Check every line below for the word "Azure" and show those that hold it.
━━━━━━
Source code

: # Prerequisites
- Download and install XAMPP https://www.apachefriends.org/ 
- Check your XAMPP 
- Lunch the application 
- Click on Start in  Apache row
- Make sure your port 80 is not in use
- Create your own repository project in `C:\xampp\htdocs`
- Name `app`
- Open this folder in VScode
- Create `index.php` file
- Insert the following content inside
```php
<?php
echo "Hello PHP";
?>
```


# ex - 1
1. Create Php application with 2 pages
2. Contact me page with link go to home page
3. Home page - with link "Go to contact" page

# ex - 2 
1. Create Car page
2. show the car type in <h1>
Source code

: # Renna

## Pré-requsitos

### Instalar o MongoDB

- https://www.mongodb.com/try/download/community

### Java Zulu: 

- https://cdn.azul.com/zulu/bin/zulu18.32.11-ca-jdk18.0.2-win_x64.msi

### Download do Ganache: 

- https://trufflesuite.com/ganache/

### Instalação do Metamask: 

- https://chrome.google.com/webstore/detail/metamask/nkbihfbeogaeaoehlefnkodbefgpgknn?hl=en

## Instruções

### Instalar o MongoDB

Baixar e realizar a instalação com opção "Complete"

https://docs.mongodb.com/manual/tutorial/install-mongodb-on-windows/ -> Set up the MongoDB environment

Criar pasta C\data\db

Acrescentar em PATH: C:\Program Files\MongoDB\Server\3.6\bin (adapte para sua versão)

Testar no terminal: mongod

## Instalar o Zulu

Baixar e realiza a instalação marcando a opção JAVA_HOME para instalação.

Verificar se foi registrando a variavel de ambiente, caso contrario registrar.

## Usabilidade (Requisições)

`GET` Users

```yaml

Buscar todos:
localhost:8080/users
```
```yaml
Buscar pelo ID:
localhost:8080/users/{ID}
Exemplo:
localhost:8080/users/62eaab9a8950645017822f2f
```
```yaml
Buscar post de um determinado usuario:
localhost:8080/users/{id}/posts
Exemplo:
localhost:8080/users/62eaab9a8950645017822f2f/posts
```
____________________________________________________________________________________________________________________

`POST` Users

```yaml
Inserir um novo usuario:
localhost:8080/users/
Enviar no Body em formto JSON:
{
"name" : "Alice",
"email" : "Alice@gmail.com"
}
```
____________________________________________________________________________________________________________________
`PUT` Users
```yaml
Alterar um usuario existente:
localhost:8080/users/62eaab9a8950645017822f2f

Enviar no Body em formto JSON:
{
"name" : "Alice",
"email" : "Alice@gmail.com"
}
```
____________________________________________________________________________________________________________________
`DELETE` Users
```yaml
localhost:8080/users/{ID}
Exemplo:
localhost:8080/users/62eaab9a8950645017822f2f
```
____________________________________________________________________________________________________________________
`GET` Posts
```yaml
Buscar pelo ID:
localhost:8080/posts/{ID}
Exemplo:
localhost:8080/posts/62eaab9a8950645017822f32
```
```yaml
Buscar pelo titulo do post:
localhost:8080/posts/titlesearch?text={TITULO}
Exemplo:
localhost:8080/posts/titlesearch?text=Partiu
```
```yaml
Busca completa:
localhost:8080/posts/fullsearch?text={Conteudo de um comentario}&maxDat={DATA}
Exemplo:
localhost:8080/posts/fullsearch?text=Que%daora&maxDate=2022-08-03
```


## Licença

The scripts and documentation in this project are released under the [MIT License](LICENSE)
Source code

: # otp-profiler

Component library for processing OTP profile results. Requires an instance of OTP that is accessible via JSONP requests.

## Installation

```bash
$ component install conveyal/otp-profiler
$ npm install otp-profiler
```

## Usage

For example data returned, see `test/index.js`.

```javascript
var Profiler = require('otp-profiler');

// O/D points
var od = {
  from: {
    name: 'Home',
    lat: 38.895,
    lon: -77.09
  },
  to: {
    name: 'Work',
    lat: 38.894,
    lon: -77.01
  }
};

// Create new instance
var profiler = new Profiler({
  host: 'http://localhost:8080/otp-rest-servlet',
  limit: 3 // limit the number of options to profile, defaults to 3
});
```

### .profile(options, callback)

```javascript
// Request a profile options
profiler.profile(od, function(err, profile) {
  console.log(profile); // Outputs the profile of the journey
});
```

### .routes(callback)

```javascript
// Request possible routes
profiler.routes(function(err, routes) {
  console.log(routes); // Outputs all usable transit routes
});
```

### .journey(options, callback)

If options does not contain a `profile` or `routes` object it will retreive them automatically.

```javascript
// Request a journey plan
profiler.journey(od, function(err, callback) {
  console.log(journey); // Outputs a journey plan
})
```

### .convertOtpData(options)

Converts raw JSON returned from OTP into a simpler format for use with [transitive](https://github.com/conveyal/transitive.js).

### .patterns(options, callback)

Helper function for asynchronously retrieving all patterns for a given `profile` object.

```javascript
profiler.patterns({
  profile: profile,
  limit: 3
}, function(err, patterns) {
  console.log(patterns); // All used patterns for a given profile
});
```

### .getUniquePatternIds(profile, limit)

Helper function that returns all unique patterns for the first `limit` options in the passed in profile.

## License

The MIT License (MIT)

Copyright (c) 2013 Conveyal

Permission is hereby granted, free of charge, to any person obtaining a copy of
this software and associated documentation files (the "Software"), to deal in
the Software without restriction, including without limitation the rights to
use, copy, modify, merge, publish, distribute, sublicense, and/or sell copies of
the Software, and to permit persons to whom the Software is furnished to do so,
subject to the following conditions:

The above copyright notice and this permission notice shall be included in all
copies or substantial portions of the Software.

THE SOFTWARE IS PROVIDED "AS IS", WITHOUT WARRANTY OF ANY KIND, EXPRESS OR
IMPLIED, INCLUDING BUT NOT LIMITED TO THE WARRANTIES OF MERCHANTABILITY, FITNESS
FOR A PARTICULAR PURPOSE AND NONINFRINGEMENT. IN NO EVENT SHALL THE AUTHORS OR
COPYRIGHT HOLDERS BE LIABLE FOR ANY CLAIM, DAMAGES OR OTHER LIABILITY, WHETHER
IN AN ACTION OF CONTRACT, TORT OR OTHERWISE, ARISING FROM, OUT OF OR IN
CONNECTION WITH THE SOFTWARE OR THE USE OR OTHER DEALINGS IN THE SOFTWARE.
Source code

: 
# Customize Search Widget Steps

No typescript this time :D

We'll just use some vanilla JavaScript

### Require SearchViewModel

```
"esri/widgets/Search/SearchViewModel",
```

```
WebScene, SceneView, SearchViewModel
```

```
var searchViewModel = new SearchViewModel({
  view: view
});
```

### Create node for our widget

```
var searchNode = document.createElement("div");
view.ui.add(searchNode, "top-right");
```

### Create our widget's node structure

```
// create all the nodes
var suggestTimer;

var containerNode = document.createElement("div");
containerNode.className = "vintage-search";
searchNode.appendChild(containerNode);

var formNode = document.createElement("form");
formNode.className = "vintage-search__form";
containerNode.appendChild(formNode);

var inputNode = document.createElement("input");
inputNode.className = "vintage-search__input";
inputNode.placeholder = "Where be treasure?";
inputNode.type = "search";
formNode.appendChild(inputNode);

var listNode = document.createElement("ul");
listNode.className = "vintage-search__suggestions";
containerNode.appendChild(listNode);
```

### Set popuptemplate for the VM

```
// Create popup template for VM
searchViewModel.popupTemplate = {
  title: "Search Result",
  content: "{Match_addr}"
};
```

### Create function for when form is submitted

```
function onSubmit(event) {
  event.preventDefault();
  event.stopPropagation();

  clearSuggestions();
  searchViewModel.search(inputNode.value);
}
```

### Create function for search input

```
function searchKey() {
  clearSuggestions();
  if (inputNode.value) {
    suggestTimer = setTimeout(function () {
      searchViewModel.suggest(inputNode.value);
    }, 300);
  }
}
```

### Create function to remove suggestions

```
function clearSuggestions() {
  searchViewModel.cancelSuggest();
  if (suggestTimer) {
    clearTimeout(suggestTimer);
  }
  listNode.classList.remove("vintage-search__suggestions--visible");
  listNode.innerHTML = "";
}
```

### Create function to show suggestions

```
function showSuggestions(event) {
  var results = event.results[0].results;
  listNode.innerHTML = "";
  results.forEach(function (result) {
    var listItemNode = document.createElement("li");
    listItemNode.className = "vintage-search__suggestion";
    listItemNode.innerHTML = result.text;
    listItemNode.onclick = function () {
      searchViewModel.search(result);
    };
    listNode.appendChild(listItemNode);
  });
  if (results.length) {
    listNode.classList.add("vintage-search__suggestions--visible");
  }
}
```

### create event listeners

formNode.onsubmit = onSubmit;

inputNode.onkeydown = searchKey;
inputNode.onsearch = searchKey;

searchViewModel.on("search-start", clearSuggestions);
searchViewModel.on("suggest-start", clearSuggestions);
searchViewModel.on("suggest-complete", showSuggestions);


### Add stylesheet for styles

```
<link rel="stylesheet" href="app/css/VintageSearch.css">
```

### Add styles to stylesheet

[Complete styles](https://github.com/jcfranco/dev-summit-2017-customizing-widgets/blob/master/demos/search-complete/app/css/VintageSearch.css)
━━━━━━
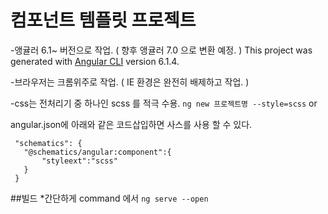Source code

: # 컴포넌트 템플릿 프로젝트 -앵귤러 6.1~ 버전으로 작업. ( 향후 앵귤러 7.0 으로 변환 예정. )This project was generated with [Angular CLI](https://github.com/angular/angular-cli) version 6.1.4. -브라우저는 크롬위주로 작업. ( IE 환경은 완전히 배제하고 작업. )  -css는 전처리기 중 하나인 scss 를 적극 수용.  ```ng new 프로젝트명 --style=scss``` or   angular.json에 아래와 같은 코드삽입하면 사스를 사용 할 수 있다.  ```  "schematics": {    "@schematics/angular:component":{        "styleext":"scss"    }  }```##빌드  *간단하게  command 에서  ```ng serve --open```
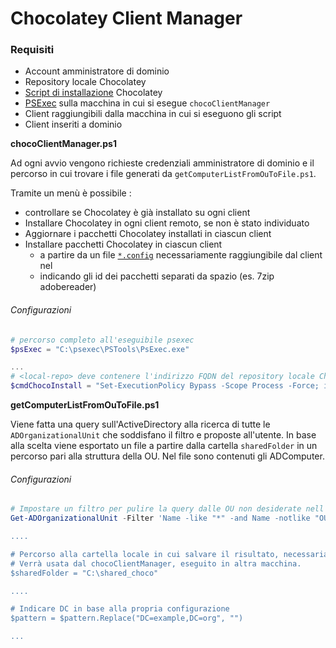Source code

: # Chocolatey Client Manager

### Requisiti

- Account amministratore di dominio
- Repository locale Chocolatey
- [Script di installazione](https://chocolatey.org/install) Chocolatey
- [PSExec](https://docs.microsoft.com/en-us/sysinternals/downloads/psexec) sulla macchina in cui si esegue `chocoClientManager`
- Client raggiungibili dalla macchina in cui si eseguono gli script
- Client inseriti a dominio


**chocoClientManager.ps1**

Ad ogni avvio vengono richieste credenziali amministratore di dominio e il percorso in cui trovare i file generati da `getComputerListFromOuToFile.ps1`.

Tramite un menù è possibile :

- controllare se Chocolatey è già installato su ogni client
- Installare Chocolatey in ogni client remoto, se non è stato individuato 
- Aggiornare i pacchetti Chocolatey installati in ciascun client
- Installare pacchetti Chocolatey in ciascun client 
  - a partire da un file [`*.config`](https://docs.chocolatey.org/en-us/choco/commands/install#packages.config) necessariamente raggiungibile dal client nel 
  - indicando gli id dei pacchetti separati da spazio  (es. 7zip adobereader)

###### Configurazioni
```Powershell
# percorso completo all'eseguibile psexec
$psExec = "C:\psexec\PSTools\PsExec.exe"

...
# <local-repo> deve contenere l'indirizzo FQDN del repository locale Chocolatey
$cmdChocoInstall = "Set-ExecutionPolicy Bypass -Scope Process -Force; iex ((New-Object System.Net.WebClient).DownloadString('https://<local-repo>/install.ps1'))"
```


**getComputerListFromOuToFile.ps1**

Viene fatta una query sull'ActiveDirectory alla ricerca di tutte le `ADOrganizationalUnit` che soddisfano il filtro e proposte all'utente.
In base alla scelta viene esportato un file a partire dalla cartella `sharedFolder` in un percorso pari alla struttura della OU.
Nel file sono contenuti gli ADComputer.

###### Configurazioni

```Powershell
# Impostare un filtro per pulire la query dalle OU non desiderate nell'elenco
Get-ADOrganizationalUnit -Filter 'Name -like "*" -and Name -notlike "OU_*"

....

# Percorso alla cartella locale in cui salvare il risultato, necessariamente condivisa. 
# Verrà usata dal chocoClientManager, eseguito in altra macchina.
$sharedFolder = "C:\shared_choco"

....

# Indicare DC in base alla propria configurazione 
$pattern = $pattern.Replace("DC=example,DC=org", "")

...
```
━━━━━━
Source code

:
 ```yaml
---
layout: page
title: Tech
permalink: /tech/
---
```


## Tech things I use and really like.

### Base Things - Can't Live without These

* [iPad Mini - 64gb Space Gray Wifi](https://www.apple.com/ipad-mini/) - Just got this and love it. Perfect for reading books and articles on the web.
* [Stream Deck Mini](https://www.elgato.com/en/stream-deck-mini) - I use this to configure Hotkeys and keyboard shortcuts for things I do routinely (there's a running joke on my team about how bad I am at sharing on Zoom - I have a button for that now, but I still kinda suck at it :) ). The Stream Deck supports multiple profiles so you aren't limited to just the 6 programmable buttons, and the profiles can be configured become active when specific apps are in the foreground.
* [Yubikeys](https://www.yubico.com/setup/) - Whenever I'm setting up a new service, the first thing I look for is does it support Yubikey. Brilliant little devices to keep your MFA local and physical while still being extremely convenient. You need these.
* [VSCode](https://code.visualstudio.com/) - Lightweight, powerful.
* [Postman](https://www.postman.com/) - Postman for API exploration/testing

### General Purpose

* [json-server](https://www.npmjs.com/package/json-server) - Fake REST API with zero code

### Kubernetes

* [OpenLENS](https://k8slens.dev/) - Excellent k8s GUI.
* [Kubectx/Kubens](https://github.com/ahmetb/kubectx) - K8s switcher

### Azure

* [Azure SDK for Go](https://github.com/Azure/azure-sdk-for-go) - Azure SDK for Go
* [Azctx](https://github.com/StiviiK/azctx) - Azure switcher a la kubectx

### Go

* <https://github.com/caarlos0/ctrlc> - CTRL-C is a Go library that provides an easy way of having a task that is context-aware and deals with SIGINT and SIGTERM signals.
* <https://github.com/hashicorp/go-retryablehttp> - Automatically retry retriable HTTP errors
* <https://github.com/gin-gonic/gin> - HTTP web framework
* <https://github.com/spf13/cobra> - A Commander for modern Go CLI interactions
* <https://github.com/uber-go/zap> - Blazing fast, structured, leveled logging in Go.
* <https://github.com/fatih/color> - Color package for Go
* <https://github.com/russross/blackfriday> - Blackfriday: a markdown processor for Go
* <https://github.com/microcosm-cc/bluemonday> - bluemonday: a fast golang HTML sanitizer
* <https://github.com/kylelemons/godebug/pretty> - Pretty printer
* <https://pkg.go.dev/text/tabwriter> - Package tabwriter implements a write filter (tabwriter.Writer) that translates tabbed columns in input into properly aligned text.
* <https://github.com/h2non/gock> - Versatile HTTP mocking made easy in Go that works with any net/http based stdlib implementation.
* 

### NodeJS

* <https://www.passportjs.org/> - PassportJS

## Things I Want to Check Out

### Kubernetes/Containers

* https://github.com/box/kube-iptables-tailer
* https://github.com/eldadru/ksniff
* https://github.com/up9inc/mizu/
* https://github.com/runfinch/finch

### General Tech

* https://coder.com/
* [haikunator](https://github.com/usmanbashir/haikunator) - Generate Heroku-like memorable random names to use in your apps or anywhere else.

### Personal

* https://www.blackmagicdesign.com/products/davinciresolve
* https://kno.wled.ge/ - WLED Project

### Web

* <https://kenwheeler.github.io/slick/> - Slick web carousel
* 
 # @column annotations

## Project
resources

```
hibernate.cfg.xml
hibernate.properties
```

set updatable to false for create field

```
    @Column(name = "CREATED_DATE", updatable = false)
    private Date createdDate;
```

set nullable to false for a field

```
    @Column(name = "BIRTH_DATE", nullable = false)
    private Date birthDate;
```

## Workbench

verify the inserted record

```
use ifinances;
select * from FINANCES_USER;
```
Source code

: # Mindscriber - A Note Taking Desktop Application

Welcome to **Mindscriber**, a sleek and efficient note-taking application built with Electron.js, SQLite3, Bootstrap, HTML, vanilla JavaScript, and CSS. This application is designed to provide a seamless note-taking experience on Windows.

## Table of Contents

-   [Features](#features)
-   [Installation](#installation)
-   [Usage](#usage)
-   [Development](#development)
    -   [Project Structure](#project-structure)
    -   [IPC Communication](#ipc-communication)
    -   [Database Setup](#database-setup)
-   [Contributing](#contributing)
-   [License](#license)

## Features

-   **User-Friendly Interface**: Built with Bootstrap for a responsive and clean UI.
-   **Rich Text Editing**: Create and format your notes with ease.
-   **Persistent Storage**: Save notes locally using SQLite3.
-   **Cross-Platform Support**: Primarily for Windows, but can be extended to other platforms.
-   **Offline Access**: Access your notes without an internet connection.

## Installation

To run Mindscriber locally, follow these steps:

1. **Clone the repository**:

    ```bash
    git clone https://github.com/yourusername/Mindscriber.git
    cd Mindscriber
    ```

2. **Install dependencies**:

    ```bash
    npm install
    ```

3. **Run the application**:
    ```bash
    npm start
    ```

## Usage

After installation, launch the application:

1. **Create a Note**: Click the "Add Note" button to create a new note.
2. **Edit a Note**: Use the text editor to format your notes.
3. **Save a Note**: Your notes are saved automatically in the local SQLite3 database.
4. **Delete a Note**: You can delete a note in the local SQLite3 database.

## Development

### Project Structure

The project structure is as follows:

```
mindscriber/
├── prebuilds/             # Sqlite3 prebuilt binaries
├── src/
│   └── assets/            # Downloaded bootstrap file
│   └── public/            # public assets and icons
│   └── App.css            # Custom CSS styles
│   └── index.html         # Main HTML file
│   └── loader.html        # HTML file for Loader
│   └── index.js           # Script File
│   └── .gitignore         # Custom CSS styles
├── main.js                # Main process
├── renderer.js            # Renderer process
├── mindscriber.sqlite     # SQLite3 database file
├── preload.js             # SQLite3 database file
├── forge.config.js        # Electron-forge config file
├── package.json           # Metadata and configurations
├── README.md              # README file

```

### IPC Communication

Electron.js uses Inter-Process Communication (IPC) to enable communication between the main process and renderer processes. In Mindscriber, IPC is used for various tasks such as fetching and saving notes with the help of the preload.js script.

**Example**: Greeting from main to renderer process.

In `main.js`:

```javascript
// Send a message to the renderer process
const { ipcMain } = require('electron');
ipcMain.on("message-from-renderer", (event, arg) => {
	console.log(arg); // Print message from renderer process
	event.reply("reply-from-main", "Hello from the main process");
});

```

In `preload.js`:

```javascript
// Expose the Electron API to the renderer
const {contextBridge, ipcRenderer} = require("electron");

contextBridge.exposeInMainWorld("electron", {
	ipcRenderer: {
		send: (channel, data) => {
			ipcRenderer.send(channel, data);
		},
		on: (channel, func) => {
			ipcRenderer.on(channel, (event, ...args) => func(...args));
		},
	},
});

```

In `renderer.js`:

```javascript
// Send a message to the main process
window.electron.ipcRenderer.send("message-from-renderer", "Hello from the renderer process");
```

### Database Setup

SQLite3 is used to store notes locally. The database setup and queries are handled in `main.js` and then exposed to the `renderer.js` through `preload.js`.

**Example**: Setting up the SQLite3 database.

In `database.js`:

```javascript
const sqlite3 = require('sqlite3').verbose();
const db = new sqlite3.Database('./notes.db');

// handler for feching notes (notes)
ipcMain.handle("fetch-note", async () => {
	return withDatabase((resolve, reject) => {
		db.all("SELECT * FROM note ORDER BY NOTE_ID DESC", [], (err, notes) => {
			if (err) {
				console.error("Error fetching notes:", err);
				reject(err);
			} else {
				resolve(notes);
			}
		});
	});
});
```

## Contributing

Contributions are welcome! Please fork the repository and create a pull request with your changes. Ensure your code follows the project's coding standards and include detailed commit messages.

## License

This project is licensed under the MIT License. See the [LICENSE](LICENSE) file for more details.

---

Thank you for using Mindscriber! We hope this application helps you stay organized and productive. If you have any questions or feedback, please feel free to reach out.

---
━━━━━━
**Output of the exercise**
### Azure
* [Azure SDK for Go](https://github.com/Azure/azure-sdk-for-go) - Azure SDK for Go
* [Azctx](https://github.com/StiviiK/azctx) - Azure switcher a la kubectx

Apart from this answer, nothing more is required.